How did we get to this point? I've been asking myself that question for days and I've been doing it all the time today as I watched him take photo after photo of the last advertising campaign before he left for the Balkans.

I look at him and my heart bleeds at the thought that this could be the last time my eyes rest on him, on the man I had chosen for life, the one I thought was the albatross I dreamed of meeting as a child, the one I wrote about in my diaries, the one I imagined finding one day and never letting go.

I found him, I recognised him and loved him with all my heart, I would have done anything for him and that's exactly what happened, I gave everything not to lose him and in the end he is leaving me because I gave too much in his way.

How could I allow the free man, with the adventurous life used to considering the whole world his home, to be locked up in a cell because of me? It is my fault that Can got to that man, I should never, ever have allowed him to get close to me, I could have perhaps handled things differently so that it did not come to what it did.

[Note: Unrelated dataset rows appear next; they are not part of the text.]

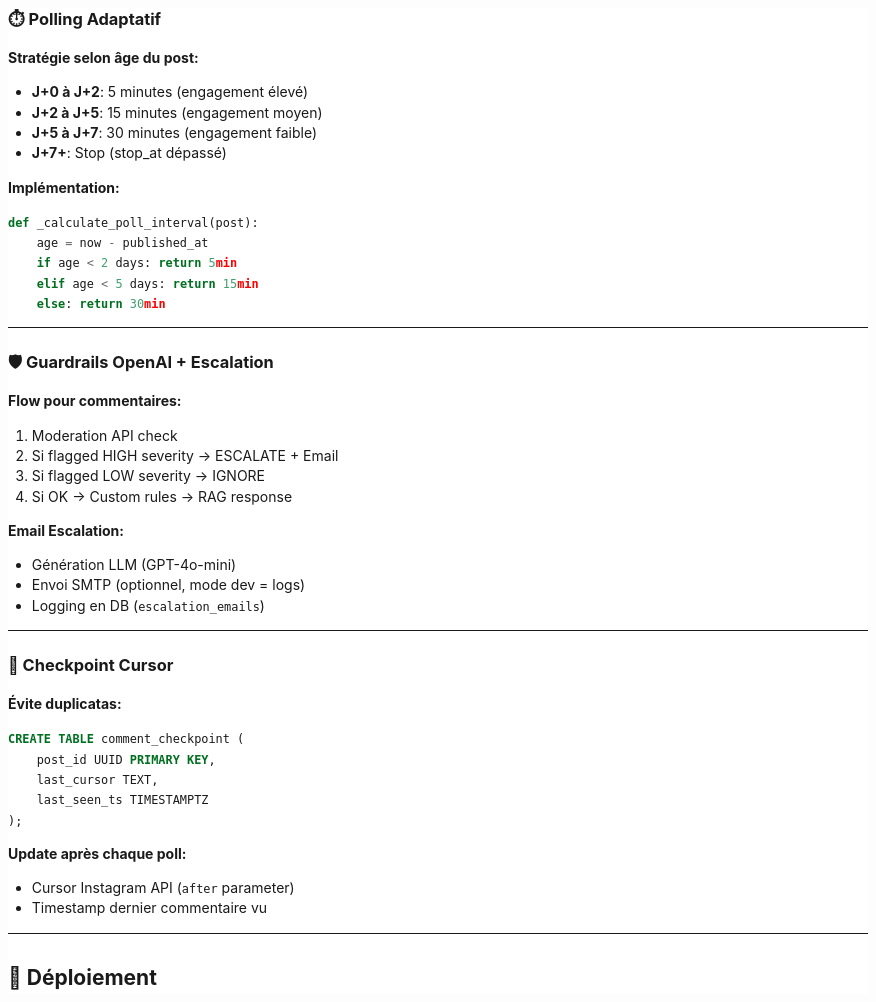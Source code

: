 
### ⏱️ Polling Adaptatif

**Stratégie selon âge du post:**
- **J+0 à J+2**: 5 minutes (engagement élevé)
- **J+2 à J+5**: 15 minutes (engagement moyen)
- **J+5 à J+7**: 30 minutes (engagement faible)
- **J+7+**: Stop (stop_at dépassé)

**Implémentation:**
```python
def _calculate_poll_interval(post):
    age = now - published_at
    if age < 2 days: return 5min
    elif age < 5 days: return 15min
    else: return 30min
```

---

### 🛡️ Guardrails OpenAI + Escalation

**Flow pour commentaires:**
1. Moderation API check
2. Si flagged HIGH severity → ESCALATE + Email
3. Si flagged LOW severity → IGNORE
4. Si OK → Custom rules → RAG response

**Email Escalation:**
- Génération LLM (GPT-4o-mini)
- Envoi SMTP (optionnel, mode dev = logs)
- Logging en DB (`escalation_emails`)

---

### 🔁 Checkpoint Cursor

**Évite duplicatas:**
```sql
CREATE TABLE comment_checkpoint (
    post_id UUID PRIMARY KEY,
    last_cursor TEXT,
    last_seen_ts TIMESTAMPTZ
);
```

**Update après chaque poll:**
- Cursor Instagram API (`after` parameter)
- Timestamp dernier commentaire vu

---

## 🚀 Déploiement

I recover from these thoughts realizing that the shoot is over, Can is already putting back the camera equipment and I can't help but continue to watch him with all the regret in the world. I can't believe that this is really happening, that these are our last moments together, I cross my arms to defend myself somehow from the pain that I feel in this moment tearing my chest.

He looks up at me and we stay like that for a long time, motionless, eyes in eyes, mine silently begging him not to do this, not to leave me, to stay and do what deep down, I realise now, he has never allowed us to do: talk.

He never wanted to, never allowed us to have a sincere dialogue.
We have had so many problems in the past but Can has always preferred, as they say, to sweep the dust under the carpet.
He preferred not to know, not to dissect the situations as he went along but simply to put them aside and over time the doubts, the fears, the misunderstandings, everything got bigger.
In my opinion, this is what made him take the drastic decision to break off our relationship and erase me from his life; in the end, he never wanted to know and accept Sanem in all its facets, imperfections included.

He perhaps fell in love with a woman who does not exist, a being incapable of making mistakes, devoid of flaws that, ultimately, could never be me.
I am an imperfect human being, who has made so many mistakes but who can nevertheless say that I loved him above all else, I would have given my life for him if necessary and, in order to save him, I gave that perfume even at the risk of having to face his wrath.
I knew he would react badly, that's why I have been unable to tell him the truth for so long, I didn't think he would erase me from his life completely, but I had seen with my own eyes how he reacted to a lack on the part of his friend Metin and I should have imagined he would do the same with me.

I tried in every way to talk to him, to explain, to ask his forgiveness, but he was immovable in his intention of not wanting to hear reasons, he didn't give me any chance, I didn't deserve any in his eyes obviously.

Since that night at the hut, when he shouted at me that lapidary phrase "Bitti, it's over Sanem", I have tried in every way to reason with him, to make him go back to being that wonderful man who looked at me with infinite sweetness, who held me in his huge arms stroking my hair almost with devotion.
I missed that man terribly, I missed everything about him and I can't believe I have to give up all this forever.

For a moment my treacherous heart suggests that I run to him to beg him not to go, to give us another chance to be happy together, for a moment the idea of trying once again grazes my mind, but Polen's voice urging him to get ready because they have to leave for the airport as soon as possible extinguishes every glimmer of hope in me.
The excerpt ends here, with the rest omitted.